● **PROBLEM TO WORK ON**:
Report every line below that carries the word "might".

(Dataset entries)
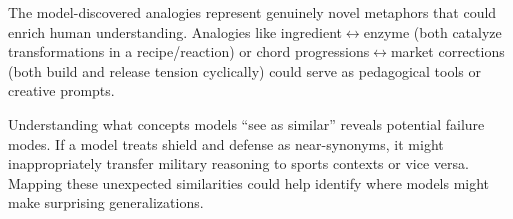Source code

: The model-discovered analogies represent genuinely novel metaphors that could enrich human understanding.
Analogies like ingredient$\leftrightarrow$enzyme (both catalyze transformations in a recipe/reaction) or chord progressions$\leftrightarrow$market corrections (both build and release tension cyclically) could serve as pedagogical tools or creative prompts.

Understanding what concepts models ``see as similar'' reveals potential failure modes.
If a model treats shield and defense as near-synonyms, it might inappropriately transfer military reasoning to sports contexts or vice versa.
Mapping these unexpected similarities could help identify where models might make surprising generalizations.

● **ANSWER TO THIS EXERCISE**:
If a model treats shield and defense as near-synonyms, it might inappropriately transfer military reasoning to sports contexts or vice versa.
Mapping these unexpected similarities could help identify where models might make surprising generalizations.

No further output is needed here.